COVID – Home Office evolution
Fastforward to the online COVID world of today – we now have much more than Homebridge servers and Hue Bridge’s on our home network. With just about everyone who can work from home working from home, many home networks have now evolved into small business networks and the progressively growth in IT system complexity, parallels the ground floor of a residential dwelling with a corporate branch office – just with a better coffee machine.
If you are anything like me, then you will have experienced an exponential jump in Broadband utilisation, which may well have lead to some strategic hardware upgrades and purchase of additional devices – from online games consoles to SMART TVs. Budding bloggers may have bought down an old PC from the loft setting it up as a Linux Web Server to host their blog, others will have figured out that their Windows 10 gaming PC comes with a virtualisation platform called Hyper-v which enables you to host a server farm in the same application space as – Call Of Duty. Swift evolution and growth of the online world at home now multiplies the opportunity for malicious code to get into your network and compromise your systems or facilitate theft of personal and sensitive information.

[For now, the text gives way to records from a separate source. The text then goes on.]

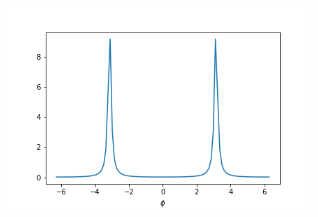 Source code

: \begin{ex}
    \label{ex7.15}
    \
    \begin{figure}[H]
        \begin{center}
            \includegraphics[width = 80mm]{./fig/ex7_15.png}
        \end{center}
    \end{figure}
\end{ex}

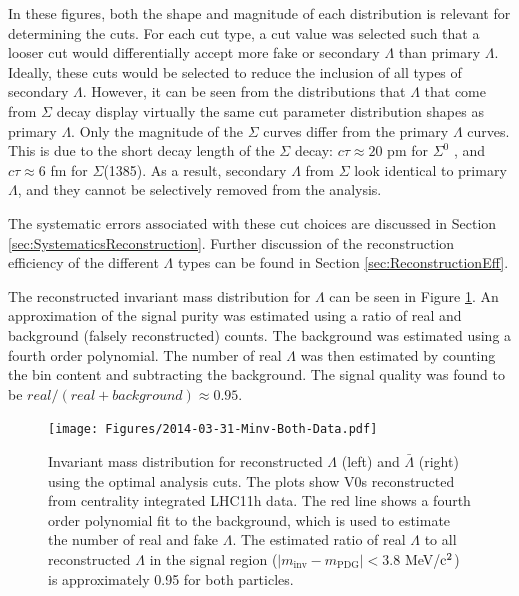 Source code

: In these figures, both the shape and magnitude of each distribution is relevant for determining the cuts. For each cut type, a cut value was selected such that a looser cut would differentially accept more fake or secondary $\Lambda$ than primary $\Lambda$. Ideally, these cuts would be selected to reduce the inclusion of all types of secondary $\Lambda$.  However, it can be seen from the distributions that $\Lambda$ that come from $\Sigma$ decay display virtually the same cut parameter distribution shapes as primary $\Lambda$.  Only the magnitude of the $\Sigma$ curves differ from the primary $\Lambda$ curves.  This is due to the short decay length of the $\Sigma$ decay: $c\tau \approx 20$ pm for $\Sigma^0$ , and $c\tau \approx 6$ fm for $\Sigma$(1385). As a result, secondary $\Lambda$ from $\Sigma$ look identical to primary $\Lambda$, and they cannot be selectively removed from the analysis.

The systematic errors associated with these cut choices are discussed in Section \ref{sec:SystematicsReconstruction}. Further discussion of the reconstruction efficiency of the different $\Lambda$ types can be found in Section \ref{sec:ReconstructionEff}.

The reconstructed invariant mass distribution for $\Lambda$ can be seen in Figure \ref{fig:BothInvMass}. An approximation of the signal purity was estimated using a ratio of real and background (falsely reconstructed) counts.  The background was estimated using a fourth order polynomial.  The number of real $\Lambda$ was then estimated by counting the bin content and subtracting the background. The signal quality was found to be $real/(real + background) \approx 0.95$.

\begin{figure}[hbtp]
\texttt{[image: Figures/2014-03-31-Minv-Both-Data.pdf]}
\caption[$\Lambda$ and $\bar{\Lambda}$ invariant mass distributions]{Invariant mass distribution for reconstructed $\Lambda$ (left) and $\bar{\Lambda}$ (right) using the optimal analysis cuts.  The plots show V0s reconstructed from centrality integrated LHC11h data.  The red line shows a fourth order polynomial fit to the background, which is used to estimate the number of real and fake $\Lambda$.  The estimated ratio of real $\Lambda$ to all reconstructed $\Lambda$ in the signal region ($ \lvert m_{\mathrm{inv}} - m_{\mathrm{PDG}}\rvert < 3.8$ MeV/$\rm c^2$) is approximately 0.95 for both particles.}
\label{fig:BothInvMass}
\end{figure}

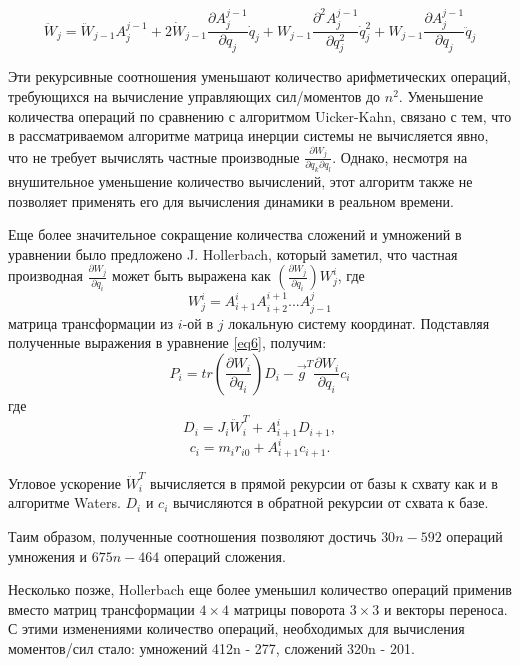 \begin{equation}
\ddot W_j = \ddot W_{j-1} A_j^{j-1} + 2 \dot W_{j-1}
\frac{\partial A_j^{j-1}}{\partial q_j} \dot q_j +
W_{j-1} \frac{\partial^2 A_j^{j-1}}{\partial q_j^2} \dot q_j^2 +
W_{j-1} \frac{\partial A_j^{j-1}}{\partial q_j} \ddot q_j  
\end{equation}

Эти рекурсивные соотношения уменьшают количество арифметических операций, требующихся на вычисление управляющих сил/моментов до $n^2$. Уменьшение количества операций по сравнению с алгоритмом Uicker-Kahn, связано с тем, что в рассматриваемом алгоритме матрица инерции системы не вычисляется явно, что не требует вычислять частные производные $\frac{\partial W_j}{\partial q_k \partial q_l}$. Однако, несмотря на внушительное уменьшение количество вычислений, этот алгоритм также не позволяет применять его для вычисления динамики в реальном времени.

Еще более значительное сокращение количества сложений и умножений в уравнении было предложено J. Hollerbach, который заметил, что частная производная $\frac{\partial W_j}{\partial q_i}$ может быть выражена как $(\frac{\partial W_j}{\partial q_i}) W_j^i$, где
\begin{equation}
W_j^i = A_{i+1}^{i} A_{i+2}^{i+1} ... A_{j-1}^j
\end{equation}
матрица трансформации из $i$-ой в $j$ локальную систему координат. Подставляя полученные выражения в уравнение \ref{eq6}, получим:
\begin{equation}
P_i = tr(\frac{\partial W_i}{\partial q_i}) D_i -
\vec{g}^T \frac{\partial W_i}{\partial q_i} c_i
\end{equation}
где 
\begin{equation}
D_i = J_i \ddot W_i^T + A_{i+1}^{i} D_{i+1},
\end{equation}
\begin{equation}
c_i = m_i r_{i0} + A_{i+1}^{i} c_{i+1}.
\end{equation}

Угловое ускорение $\ddot W_i^T$ вычисляется в прямой рекурсии от базы к схвату как и в алгоритме Waters. $D_i$ и $c_i$ вычисляются в обратной рекурсии от схвата к базе.

Таим образом, полученные соотношения позволяют достичь $30n-592$ операций умножения и $675n - 464$ операций сложения.

Несколько позже, Hollerbach еще более уменьшил количество операций применив вместо матриц трансформации $4 \times 4$ матрицы поворота $3 \times 3$ и векторы переноса. С этими изменениями количество операций, необходимых для вычисления моментов/сил стало: умножений 412n - 277, сложений 320n - 201.

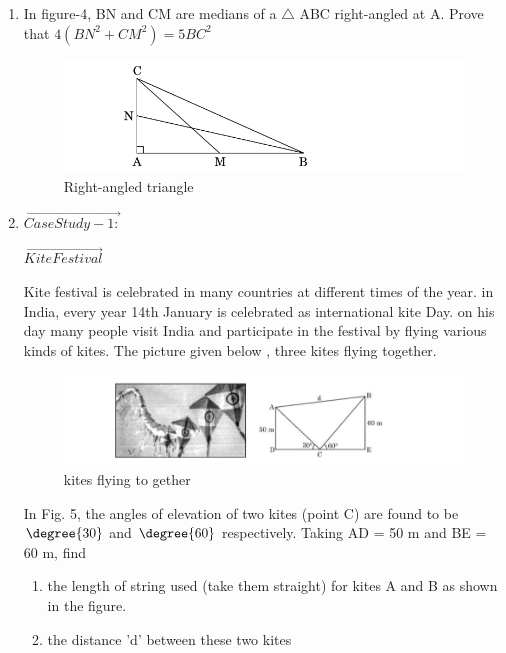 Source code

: \begin{enumerate}
\item In figure-4, BN and CM are medians of a $\triangle$ ABC right-angled at A. Prove that $4(BN^2 +CM^2) = 5BC^2$ 
\begin{figure}[!ht]
\centering
\includegraphics[width=\columnwidth]{figs/rightangled}
\caption{Right-angled triangle}
\label{fig:rightangled4}
\end{figure}
\item $\vec{Case Study - 1:}$
\begin{center}
$\vec{Kite Festival}$\\
\end{center}
Kite festival is celebrated in many countries at different times of the year. in India, every year 14th
January is celebrated as international kite Day. on his day many people visit India and participate in the festival by flying various kinds of kites.
The picture given below , three kites flying together.\\
\begin{figure}[!ht]
\centering
\includegraphics[width=\columnwidth]{figs/kites}
\caption{kites flying to gether}
\label{fig:kites5}
\end{figure}
In Fig. 5, the angles of elevation of two kites (point C) are found to be $\degree{30}$ and  $\degree{60}$ respectively. Taking AD = 50 m and BE = 60 m, find 
\begin{enumerate}
\item the length of string used (take them straight) for kites A and B as shown in the figure.
\item the distance 'd' between these two kites
\end{enumerate}
\end{enumerate}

Large Home Networks – are a challenge for the Home IT Manager
Of course the point is – there is no competent IT team at home. We home users just get a new device and follow the instructions. However, the beast of a network some of these ultimately grow into, would be a challenge to manage even for a seasoned corporate IT team.
Lets start off with the Broadband – to cope with the increased demand due to home working we invested in Virginbusiness Broadband – 500mb download and 35mb upload speed and up to 5 fixed public IP addresses all provisioned via a Hitron router. By default the router provides a public gateway address and DHCP functionality effectively serving one of these public IP addresses dynamically, to devices attached to the network.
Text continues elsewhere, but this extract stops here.